I think my favourite review from among those just discovering Arctic Flowers is
one that stated, “They remind me of a young AFI.”
And that’s a comparison with which I heartily disagree,
of course. Although Arctic Flowers have accumulated genre tags like
“deathrock,” “gothic rock,” “postpunk,” and other such along the path of their
nearly ten year career, it’s probably best to go into listening to Straight to
the Hunter without these ideas in mind—that is, without any of the
preconceptions that are nowadays loaded into those genre tags. No, Straight to
the Hunter is hewed from older stone, from a solid chunk of good old fashioned
early 80s peace-punk, from a time when “postpunk” still referred to music that
had come directly out of the punk scene (and hence was called postpunk); when
it meant largely guitar-driven bands like early Joy Division (or, more aptly,
Warsaw), Killing Joke, Siouxsie and the Banshees, and bands that would comprise
the early goth-punk milieu, part of which was also counterintuitively called
“positive punk” by some music writers in the early 1980s.

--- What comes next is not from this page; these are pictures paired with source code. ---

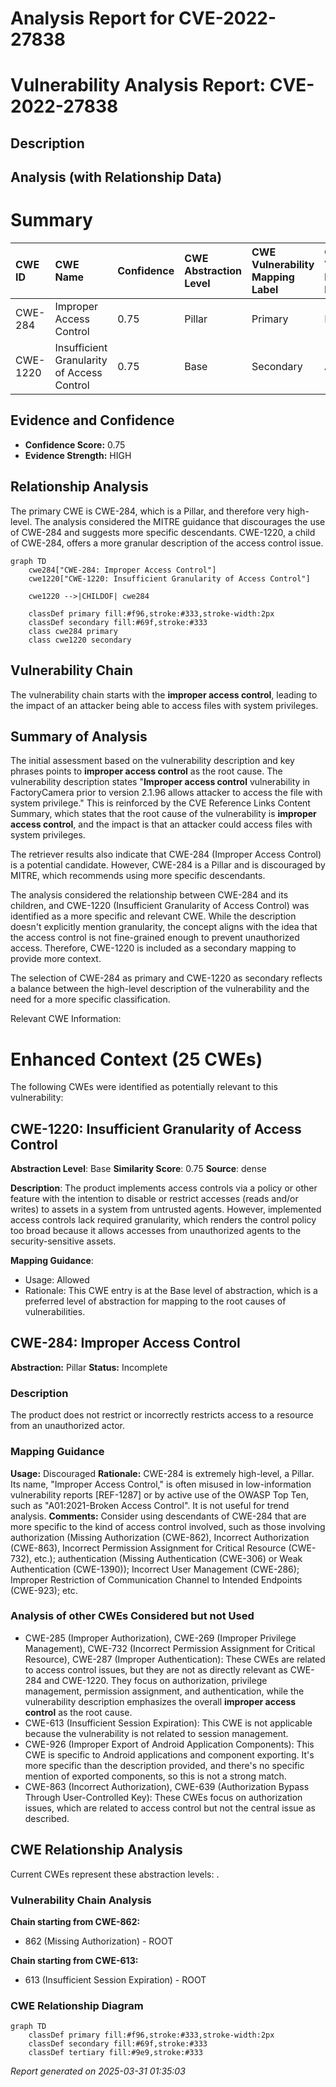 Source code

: # Analysis Report for CVE-2022-27838

# Vulnerability Analysis Report: CVE-2022-27838

## Description



## Analysis (with Relationship Data)

# Summary
| CWE ID    | CWE Name                       | Confidence | CWE Abstraction Level | CWE Vulnerability Mapping Label | CWE-Vulnerability Mapping Notes |
| :-------- | :----------------------------- | :--------- | :-------------------- | :------------------------------ | :------------------------------ |
| CWE-284   | Improper Access Control        | 0.75       | Pillar                | Primary                         | Discouraged                    |
| CWE-1220 | Insufficient Granularity of Access Control | 0.75       | Base                | Secondary                       | Allowed                    |

## Evidence and Confidence

*   **Confidence Score:** 0.75
*   **Evidence Strength:** HIGH

## Relationship Analysis
The primary CWE is CWE-284, which is a Pillar, and therefore very high-level. The analysis considered the MITRE guidance that discourages the use of CWE-284 and suggests more specific descendants. CWE-1220, a child of CWE-284, offers a more granular description of the access control issue.

```mermaid
graph TD
    cwe284["CWE-284: Improper Access Control"]
    cwe1220["CWE-1220: Insufficient Granularity of Access Control"]
    
    cwe1220 -->|CHILDOF| cwe284
    
    classDef primary fill:#f96,stroke:#333,stroke-width:2px
    classDef secondary fill:#69f,stroke:#333
    class cwe284 primary
    class cwe1220 secondary
```

## Vulnerability Chain
The vulnerability chain starts with the **improper access control**, leading to the impact of an attacker being able to access files with system privileges.

## Summary of Analysis
The initial assessment based on the vulnerability description and key phrases points to **improper access control** as the root cause. The vulnerability description states "**Improper access control** vulnerability in FactoryCamera prior to version 2.1.96 allows attacker to access the file with system privilege." This is reinforced by the CVE Reference Links Content Summary, which states that the root cause of the vulnerability is **improper access control**, and the impact is that an attacker could access files with system privileges.

The retriever results also indicate that CWE-284 (Improper Access Control) is a potential candidate. However, CWE-284 is a Pillar and is discouraged by MITRE, which recommends using more specific descendants.

The analysis considered the relationship between CWE-284 and its children, and CWE-1220 (Insufficient Granularity of Access Control) was identified as a more specific and relevant CWE. While the description doesn't explicitly mention granularity, the concept aligns with the idea that the access control is not fine-grained enough to prevent unauthorized access. Therefore, CWE-1220 is included as a secondary mapping to provide more context.

The selection of CWE-284 as primary and CWE-1220 as secondary reflects a balance between the high-level description of the vulnerability and the need for a more specific classification.

Relevant CWE Information:

# Enhanced Context (25 CWEs)
The following CWEs were identified as potentially relevant to this vulnerability:

## CWE-1220: Insufficient Granularity of Access Control
**Abstraction Level**: Base
**Similarity Score**: 0.75
**Source**: dense

**Description**:
The product implements access controls via a policy or other feature with the intention to disable or restrict accesses (reads and/or writes) to assets in a system from untrusted agents. However, implemented access controls lack required granularity, which renders the control policy too broad because it allows accesses from unauthorized agents to the security-sensitive assets.

**Mapping Guidance**:
- Usage: Allowed
- Rationale: This CWE entry is at the Base level of abstraction, which is a preferred level of abstraction for mapping to the root causes of vulnerabilities.

## CWE-284: Improper Access Control
**Abstraction:** Pillar
**Status:** Incomplete

### Description
The product does not restrict or incorrectly restricts access to a resource from an unauthorized actor.

### Mapping Guidance
**Usage:** Discouraged
**Rationale:** CWE-284 is extremely high-level, a Pillar. Its name, "Improper Access Control," is often misused in low-information vulnerability reports [REF-1287] or by active use of the OWASP Top Ten, such as "A01:2021-Broken Access Control". It is not useful for trend analysis.
**Comments:** Consider using descendants of CWE-284 that are more specific to the kind of access control involved, such as those involving authorization (Missing Authorization (CWE-862), Incorrect Authorization (CWE-863), Incorrect Permission Assignment for Critical Resource (CWE-732), etc.); authentication (Missing Authentication (CWE-306) or Weak Authentication (CWE-1390)); Incorrect User Management (CWE-286); Improper Restriction of Communication Channel to Intended Endpoints (CWE-923); etc.

### Analysis of other CWEs Considered but not Used
*   CWE-285 (Improper Authorization), CWE-269 (Improper Privilege Management), CWE-732 (Incorrect Permission Assignment for Critical Resource), CWE-287 (Improper Authentication): These CWEs are related to access control issues, but they are not as directly relevant as CWE-284 and CWE-1220. They focus on authorization, privilege management, permission assignment, and authentication, while the vulnerability description emphasizes the overall **improper access control** as the root cause.
*   CWE-613 (Insufficient Session Expiration): This CWE is not applicable because the vulnerability is not related to session management.
*   CWE-926 (Improper Export of Android Application Components): This CWE is specific to Android applications and component exporting. It's more specific than the description provided, and there's no specific mention of exported components, so this is not a strong match.
*   CWE-863 (Incorrect Authorization), CWE-639 (Authorization Bypass Through User-Controlled Key): These CWEs focus on authorization issues, which are related to access control but not the central issue as described.


## CWE Relationship Analysis

Current CWEs represent these abstraction levels: .


### Vulnerability Chain Analysis

**Chain starting from CWE-862:**
- 862 (Missing Authorization) - ROOT


**Chain starting from CWE-613:**
- 613 (Insufficient Session Expiration) - ROOT



### CWE Relationship Diagram

```mermaid
graph TD
    classDef primary fill:#f96,stroke:#333,stroke-width:2px
    classDef secondary fill:#69f,stroke:#333
    classDef tertiary fill:#9e9,stroke:#333
```



*Report generated on 2025-03-31 01:35:03*
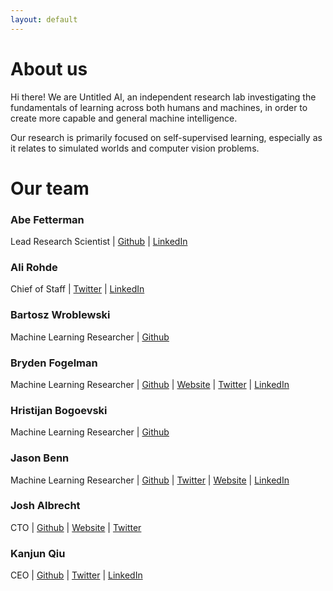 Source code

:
 ```yaml
---
layout: default
---
```


# About us
Hi there! We are Untitled AI, an independent research lab investigating the fundamentals of learning across both humans and machines, in order to create more capable and general machine intelligence.

Our research is primarily focused on self-supervised learning, especially as it relates to simulated worlds and computer vision problems. 

# Our team
### **Abe Fetterman**
Lead Research Scientist | [Github](https://github.com/abefetterman) | [LinkedIn](https://www.linkedin.com/in/abe-fetterman-85b57252/)

### **Ali Rohde**
Chief of Staff | [Twitter](https://twitter.com/RohdeAli) | [LinkedIn](https://www.linkedin.com/in/ali-rohde-90719970/)

### **Bartosz Wroblewski**
Machine Learning Researcher | [Github](https://github.com/bawr)

### **Bryden Fogelman**
Machine Learning Researcher | [Github](https://github.com/brydenfogelman) | [Website](https://www.brydenfogelman.com/) | [Twitter](https://twitter.com/BrydenFogelman) | [LinkedIn](https://www.linkedin.com/in/brydenfogelman/)

### **Hristijan Bogoevski**
Machine Learning Researcher | [Github](https://github.com/birbbit)

### **Jason Benn**
Machine Learning Researcher | [Github](https://github.com/JasonBenn) | [Twitter](https://twitter.com/jasoncbenn?lang=en) | [Website](https://jasonbenn.com/) | [LinkedIn](https://www.linkedin.com/in/bennjason/)

### **Josh Albrecht**
CTO | [Github](https://github.com/joshalbrecht) | [Website](http://joshalbrecht.com/) | [Twitter](https://twitter.com/joshalbrecht)

### **Kanjun Qiu**
CEO | [Github](https://github.com/kanjun) | [Twitter](https://twitter.com/kanjun) | [LinkedIn](https://www.linkedin.com/in/kanjun/) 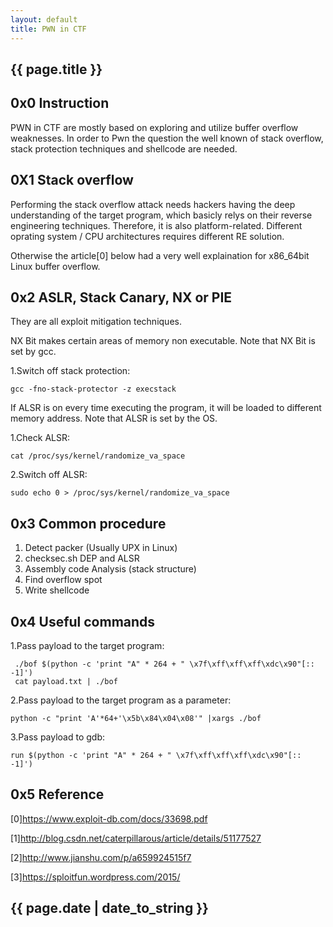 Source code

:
 ```yaml
---
layout: default
title: PWN in CTF
---
```


<h2>{{ page.title }}</h2>


0x0 Instruction
---
  PWN in CTF are mostly based on exploring and utilize buffer overflow weaknesses. In order to Pwn the question the well known of stack overflow, stack protection techniques and shellcode are needed.

0X1 Stack overflow
---
Performing the stack overflow attack needs hackers having the deep understanding of the target program, which basicly relys on their reverse engineering techniques. Therefore, it is also platform-related. Different oprating system / CPU architectures requires different RE solution.

Otherwise the article[0] below had a very well explaination for x86_64bit Linux buffer overflow.

0x2 ASLR, Stack Canary, NX or PIE
---
They are all exploit mitigation techniques.

NX Bit makes certain areas of memory non executable. Note that NX Bit is set by gcc.

1.Switch off stack protection:

```
gcc -fno-stack-protector -z execstack
```

If ALSR is on every time executing the program, it will be loaded to different memory address. Note that ALSR is set by the OS. 

1.Check ALSR:
```
cat /proc/sys/kernel/randomize_va_space
```

2.Switch off ALSR:
```
sudo echo 0 > /proc/sys/kernel/randomize_va_space
```
    
0x3 Common procedure
---
1. Detect packer (Usually UPX in Linux)
2. checksec.sh DEP and ALSR
3. Assembly code Analysis (stack structure)
4. Find overflow spot
5. Write shellcode

0x4 Useful commands
---
1.Pass payload to the target program:
```
 ./bof $(python -c 'print "A" * 264 + " \x7f\xff\xff\xff\xdc\x90"[:: -1]')
 cat payload.txt | ./bof
```
2.Pass payload to the target program as a parameter:
```
python -c "print 'A'*64+'\x5b\x84\x04\x08'" |xargs ./bof
```
3.Pass payload to gdb:
```
run $(python -c 'print "A" * 264 + " \x7f\xff\xff\xff\xdc\x90"[:: -1]')
```

0x5 Reference
---
[0]https://www.exploit-db.com/docs/33698.pdf

[1]http://blog.csdn.net/caterpillarous/article/details/51177527

[2]http://www.jianshu.com/p/a659924515f7

[3]https://sploitfun.wordpress.com/2015/

<h2>{{ page.date | date_to_string }}</h2>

In the past, guitarist and founder Stan Wright
described their music this way: “Our sound is a mix of punk, deathrock, post
punk, and Goth; aggressive but at times danceable and melodic.” And that’s
still an apt way to describe the band, especially on this album. From the
opening, muscular guitar licks on “Hallow Water”, it’s clear the band is
operating at the height of their power. Bassist Lee is absolutely on fire on
the second song, “Glass On Ice,” which serves as the effective title track for
the LP. Stan Wright can play intricate postpunk lines that weave in and out of
Alex’s vocals, but at a moment’s notice these are traded out for blunt power-chord
riffs that bolster the driving force of each track. Every morsel of Straight to
the Hunter’s 11-songs is packed with moody, raw power. One of the highlights of
the LP is “Dreamer,” a cover of the 1981 song of the same name by midwest
hardcore punk band Toxic Reasons. It’s a song that is an impassioned plea for
hope in a world that seems intent on crushing it. And that’s the desperate
spirit that propels the music of Arctic Flowers; hope for peace, and peace of
mind, in a world slowly decaying.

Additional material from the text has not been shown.